Wikipedia’s article on the “German Youth Movement” reinforces the idea that the Wandervogel began as a rebellion against the repressive conventions of the previous generation, particularly the regimentation and materialsm of the industrial revolution.
A 2011 post by Peter Berger, “Movements,” on the religion blog of The American Interest, also emphasizes the rebellious nature of the Wandervogel, as well as its extreme diversity.
“It consisted of young people (mostly from the educated middle class) who wandered around the country, singing folk and marching songs to the accompaniment of guitars, camping out under the stars, feeling one with nature and each other. They considered themselves as refugees from decadent urban culture and rebels against stuffy bourgeois convention. Supposedly they were free spirits. There were discrepant strands within the movement — some German nationalist, some anti-Semitic, some politically liberal, some homoerotic (others welcomed girls).
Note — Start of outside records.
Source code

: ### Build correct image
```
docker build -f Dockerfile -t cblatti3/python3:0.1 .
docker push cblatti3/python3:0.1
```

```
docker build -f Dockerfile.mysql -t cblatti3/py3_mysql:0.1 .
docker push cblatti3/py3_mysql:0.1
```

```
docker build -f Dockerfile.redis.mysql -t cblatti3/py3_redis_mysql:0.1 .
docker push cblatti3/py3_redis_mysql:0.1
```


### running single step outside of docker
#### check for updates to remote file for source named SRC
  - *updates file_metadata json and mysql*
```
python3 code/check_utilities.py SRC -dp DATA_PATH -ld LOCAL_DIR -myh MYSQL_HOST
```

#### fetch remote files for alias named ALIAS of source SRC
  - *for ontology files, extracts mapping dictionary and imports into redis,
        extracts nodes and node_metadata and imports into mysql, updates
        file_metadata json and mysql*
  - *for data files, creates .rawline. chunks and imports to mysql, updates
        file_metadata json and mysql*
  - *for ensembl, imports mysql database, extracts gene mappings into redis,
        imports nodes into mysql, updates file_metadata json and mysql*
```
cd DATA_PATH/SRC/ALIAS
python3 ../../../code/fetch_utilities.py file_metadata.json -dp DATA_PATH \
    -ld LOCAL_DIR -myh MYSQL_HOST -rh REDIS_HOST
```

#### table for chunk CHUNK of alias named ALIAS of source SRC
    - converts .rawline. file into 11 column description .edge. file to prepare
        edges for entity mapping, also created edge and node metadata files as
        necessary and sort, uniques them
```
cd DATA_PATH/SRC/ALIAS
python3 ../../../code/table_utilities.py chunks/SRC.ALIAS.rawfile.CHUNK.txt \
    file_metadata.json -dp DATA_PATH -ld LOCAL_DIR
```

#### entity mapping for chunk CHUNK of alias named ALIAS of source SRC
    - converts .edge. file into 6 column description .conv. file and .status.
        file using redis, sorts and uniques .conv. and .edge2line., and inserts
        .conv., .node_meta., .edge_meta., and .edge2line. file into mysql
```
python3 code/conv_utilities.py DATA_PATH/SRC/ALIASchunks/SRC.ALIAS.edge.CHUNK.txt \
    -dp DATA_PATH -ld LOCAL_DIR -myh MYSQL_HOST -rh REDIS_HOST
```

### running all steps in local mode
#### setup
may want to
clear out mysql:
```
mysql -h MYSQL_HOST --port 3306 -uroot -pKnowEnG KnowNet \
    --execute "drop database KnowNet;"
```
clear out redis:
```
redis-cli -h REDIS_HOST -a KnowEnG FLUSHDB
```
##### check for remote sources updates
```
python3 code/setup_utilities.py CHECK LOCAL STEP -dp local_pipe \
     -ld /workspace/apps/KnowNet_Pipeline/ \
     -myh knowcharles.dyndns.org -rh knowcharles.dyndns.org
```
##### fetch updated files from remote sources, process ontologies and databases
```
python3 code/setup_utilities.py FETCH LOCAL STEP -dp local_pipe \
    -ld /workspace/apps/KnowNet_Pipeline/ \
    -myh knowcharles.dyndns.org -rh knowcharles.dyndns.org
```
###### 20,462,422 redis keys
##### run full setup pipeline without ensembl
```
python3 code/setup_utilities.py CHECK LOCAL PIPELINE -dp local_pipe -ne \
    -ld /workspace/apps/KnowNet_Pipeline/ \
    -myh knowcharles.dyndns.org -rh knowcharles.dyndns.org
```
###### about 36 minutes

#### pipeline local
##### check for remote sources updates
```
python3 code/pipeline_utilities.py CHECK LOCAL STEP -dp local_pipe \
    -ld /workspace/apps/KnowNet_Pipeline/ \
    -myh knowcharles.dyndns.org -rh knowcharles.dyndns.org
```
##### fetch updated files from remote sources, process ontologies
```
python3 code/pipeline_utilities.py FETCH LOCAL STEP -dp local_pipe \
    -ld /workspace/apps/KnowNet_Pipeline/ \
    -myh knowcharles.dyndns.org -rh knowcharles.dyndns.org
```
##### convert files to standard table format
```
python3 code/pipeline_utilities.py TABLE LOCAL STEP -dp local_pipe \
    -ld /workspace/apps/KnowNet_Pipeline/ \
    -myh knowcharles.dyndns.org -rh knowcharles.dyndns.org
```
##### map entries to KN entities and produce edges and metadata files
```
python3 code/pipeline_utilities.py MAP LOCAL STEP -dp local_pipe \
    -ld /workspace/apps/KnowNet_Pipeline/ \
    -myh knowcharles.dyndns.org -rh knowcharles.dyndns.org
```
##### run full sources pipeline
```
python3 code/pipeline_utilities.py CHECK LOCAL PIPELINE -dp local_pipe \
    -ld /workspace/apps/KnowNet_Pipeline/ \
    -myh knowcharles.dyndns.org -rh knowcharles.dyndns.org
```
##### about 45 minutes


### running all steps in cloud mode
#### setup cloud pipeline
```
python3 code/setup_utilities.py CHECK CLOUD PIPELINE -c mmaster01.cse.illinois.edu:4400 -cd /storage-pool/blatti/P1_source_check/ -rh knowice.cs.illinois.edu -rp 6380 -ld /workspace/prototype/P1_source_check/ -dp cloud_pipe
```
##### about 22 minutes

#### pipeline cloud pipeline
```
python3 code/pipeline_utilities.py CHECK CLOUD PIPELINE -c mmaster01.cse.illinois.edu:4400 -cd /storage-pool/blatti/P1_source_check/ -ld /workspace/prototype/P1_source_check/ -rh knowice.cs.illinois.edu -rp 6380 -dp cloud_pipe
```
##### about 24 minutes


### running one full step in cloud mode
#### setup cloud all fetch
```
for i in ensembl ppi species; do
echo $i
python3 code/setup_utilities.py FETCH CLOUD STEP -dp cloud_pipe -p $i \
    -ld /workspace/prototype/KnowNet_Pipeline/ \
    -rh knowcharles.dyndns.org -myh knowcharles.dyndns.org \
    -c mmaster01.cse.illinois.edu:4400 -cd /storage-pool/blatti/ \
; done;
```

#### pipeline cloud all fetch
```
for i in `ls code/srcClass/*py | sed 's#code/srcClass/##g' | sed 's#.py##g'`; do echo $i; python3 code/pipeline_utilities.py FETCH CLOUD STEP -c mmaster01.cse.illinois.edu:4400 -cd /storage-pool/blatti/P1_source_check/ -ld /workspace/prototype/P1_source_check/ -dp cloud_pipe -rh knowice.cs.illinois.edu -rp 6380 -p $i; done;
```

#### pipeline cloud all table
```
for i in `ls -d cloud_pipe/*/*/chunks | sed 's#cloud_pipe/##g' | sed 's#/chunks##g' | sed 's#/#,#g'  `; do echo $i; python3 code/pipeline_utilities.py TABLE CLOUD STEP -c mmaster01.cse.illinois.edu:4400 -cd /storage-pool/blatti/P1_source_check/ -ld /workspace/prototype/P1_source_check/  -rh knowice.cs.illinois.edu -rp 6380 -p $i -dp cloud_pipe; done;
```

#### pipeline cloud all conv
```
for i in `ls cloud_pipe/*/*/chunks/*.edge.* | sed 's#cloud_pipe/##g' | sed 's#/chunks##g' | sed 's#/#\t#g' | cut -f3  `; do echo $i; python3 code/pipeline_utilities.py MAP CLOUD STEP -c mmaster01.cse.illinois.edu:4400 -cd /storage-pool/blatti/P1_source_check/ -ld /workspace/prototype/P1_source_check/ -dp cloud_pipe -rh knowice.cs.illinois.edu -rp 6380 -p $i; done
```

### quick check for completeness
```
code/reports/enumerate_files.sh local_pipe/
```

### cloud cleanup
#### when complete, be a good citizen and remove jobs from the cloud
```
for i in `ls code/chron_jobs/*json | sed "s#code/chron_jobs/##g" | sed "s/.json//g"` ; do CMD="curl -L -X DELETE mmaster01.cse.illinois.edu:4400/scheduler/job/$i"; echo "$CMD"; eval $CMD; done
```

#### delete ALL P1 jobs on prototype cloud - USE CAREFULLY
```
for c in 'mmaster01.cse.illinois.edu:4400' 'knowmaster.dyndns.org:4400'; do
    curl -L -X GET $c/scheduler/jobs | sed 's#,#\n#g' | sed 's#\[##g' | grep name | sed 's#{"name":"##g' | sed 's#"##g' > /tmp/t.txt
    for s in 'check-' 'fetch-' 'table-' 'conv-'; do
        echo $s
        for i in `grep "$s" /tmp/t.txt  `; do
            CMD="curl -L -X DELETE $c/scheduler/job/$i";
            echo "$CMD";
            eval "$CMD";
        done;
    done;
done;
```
These discrepancies were very obvious in an event in 1913 defined as historic, the Hohe Meissner Treffen, a gathering of thousands of ‘free German youth’ over several days on a mountain top. After World War I the movement lost whatever cohesion it had. Different political parties created their own youth groups.”The Wandervogel Q&A, copied from the now-defunct website wandervogel.com, reinforces this image with a description of the Wandervogel penned by Richard Miller in (apparently) his 1977 book Bohemia: The Protoculture Here and Now.
(If all of this sounds a lot like the hippies of the 1960s–1970s, an in-depth examination of the influence of the Wandervogel on California “nature boy” culture and the later hippies can be found here, along with vintage photos of free-spirited nudity. However, we are still lost in the labyrinth and must return our task.)
The most detailed information I could find on the Hoher Meissner gathering comes from a 1969 Durham University dissertation by D. J. McGlynn, “A Historical Study of the Development of the Youth Service in Germany,” which in turn seems to draw most of its information from Walter Lacqueur’s 1962 book Young Germany: A History of the German Youth Movement. The chapter of Lacqueur’s book that covers the Hoher Meissner gathering is unfortunately not available online, but McGlynn’s dissertation summarizes it nicely.
Incidentally, McGlynn also gives an excellent summary of the Walter Flex book The Wanderer Between Two Worlds, finally tying it with absolute clarity to the romanticism of the Wandervogel movement.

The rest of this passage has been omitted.